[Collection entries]
__________

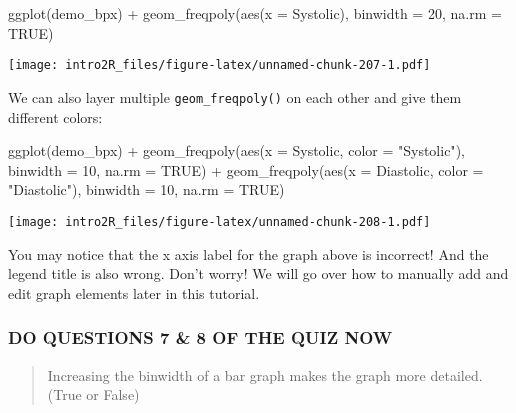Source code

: \documentclass[
]{book}
\newenvironment{Shaded}{\begin{snugshade}}{\end{snugshade}}
\newcommand{\AttributeTok}[1]{\textcolor[rgb]{0.77,0.63,0.00}{#1}}
\newcommand{\ConstantTok}[1]{\textcolor[rgb]{0.00,0.00,0.00}{#1}}
\newcommand{\DecValTok}[1]{\textcolor[rgb]{0.00,0.00,0.81}{#1}}
\newcommand{\FunctionTok}[1]{\textcolor[rgb]{0.00,0.00,0.00}{#1}}
\newcommand{\NormalTok}[1]{#1}
\newcommand{\SpecialCharTok}[1]{\textcolor[rgb]{0.00,0.00,0.00}{#1}}
\newcommand{\StringTok}[1]{\textcolor[rgb]{0.31,0.60,0.02}{#1}}
\begin{document}
\begin{Shaded}
\begin{Highlighting}[]
\FunctionTok{ggplot}\NormalTok{(demo\_bpx) }\SpecialCharTok{+} 
    \FunctionTok{geom\_freqpoly}\NormalTok{(}\FunctionTok{aes}\NormalTok{(}\AttributeTok{x =}\NormalTok{ Systolic), }\AttributeTok{binwidth =} \DecValTok{20}\NormalTok{, }\AttributeTok{na.rm =} \ConstantTok{TRUE}\NormalTok{)}
\end{Highlighting}
\end{Shaded}

\texttt{[image: intro2R\_files/figure-latex/unnamed-chunk-207-1.pdf]}

We can also layer multiple \texttt{geom\_freqpoly()} on each other and give them different colors:

\begin{Shaded}
\begin{Highlighting}[]
\FunctionTok{ggplot}\NormalTok{(demo\_bpx) }\SpecialCharTok{+} 
    \FunctionTok{geom\_freqpoly}\NormalTok{(}\FunctionTok{aes}\NormalTok{(}\AttributeTok{x =}\NormalTok{ Systolic, }\AttributeTok{color =} \StringTok{"Systolic"}\NormalTok{), }\AttributeTok{binwidth =} \DecValTok{10}\NormalTok{, }\AttributeTok{na.rm =} \ConstantTok{TRUE}\NormalTok{) }\SpecialCharTok{+}
    \FunctionTok{geom\_freqpoly}\NormalTok{(}\FunctionTok{aes}\NormalTok{(}\AttributeTok{x =}\NormalTok{ Diastolic, }\AttributeTok{color =} \StringTok{"Diastolic"}\NormalTok{), }\AttributeTok{binwidth =} \DecValTok{10}\NormalTok{, }\AttributeTok{na.rm =} \ConstantTok{TRUE}\NormalTok{)}
\end{Highlighting}
\end{Shaded}

\texttt{[image: intro2R\_files/figure-latex/unnamed-chunk-208-1.pdf]}

You may notice that the x axis label for the graph above is incorrect! And the legend title is also wrong. Don't worry! We will go over how to manually add and edit graph elements later in this tutorial.

\hypertarget{do-questions-7-8-of-the-quiz-now}{%
\subsubsection{DO QUESTIONS 7 \& 8 OF THE QUIZ NOW}\label{do-questions-7-8-of-the-quiz-now}}

\begin{quote}
Increasing the binwidth of a bar graph makes the graph more detailed. (True or False)
\end{quote}
\end{document}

__________

**Exercise description**
All that should be returned is the run of lines from the start of the entries above to the line bearing "We can also", each exact, with pictures omitted.

**Response to the exercise**
Source code

: \documentclass[
]{book}
\newenvironment{Shaded}{\begin{snugshade}}{\end{snugshade}}
\newcommand{\AttributeTok}[1]{\textcolor[rgb]{0.77,0.63,0.00}{#1}}
\newcommand{\ConstantTok}[1]{\textcolor[rgb]{0.00,0.00,0.00}{#1}}
\newcommand{\DecValTok}[1]{\textcolor[rgb]{0.00,0.00,0.81}{#1}}
\newcommand{\FunctionTok}[1]{\textcolor[rgb]{0.00,0.00,0.00}{#1}}
\newcommand{\NormalTok}[1]{#1}
\newcommand{\SpecialCharTok}[1]{\textcolor[rgb]{0.00,0.00,0.00}{#1}}
\newcommand{\StringTok}[1]{\textcolor[rgb]{0.31,0.60,0.02}{#1}}
\begin{document}
\begin{Shaded}
\begin{Highlighting}[]
\FunctionTok{ggplot}\NormalTok{(demo\_bpx) }\SpecialCharTok{+} 
    \FunctionTok{geom\_freqpoly}\NormalTok{(}\FunctionTok{aes}\NormalTok{(}\AttributeTok{x =}\NormalTok{ Systolic), }\AttributeTok{binwidth =} \DecValTok{20}\NormalTok{, }\AttributeTok{na.rm =} \ConstantTok{TRUE}\NormalTok{)}
\end{Highlighting}
\end{Shaded}

\texttt{[image: intro2R\_files/figure-latex/unnamed-chunk-207-1.pdf]}

We can also layer multiple \texttt{geom\_freqpoly()} on each other and give them different colors:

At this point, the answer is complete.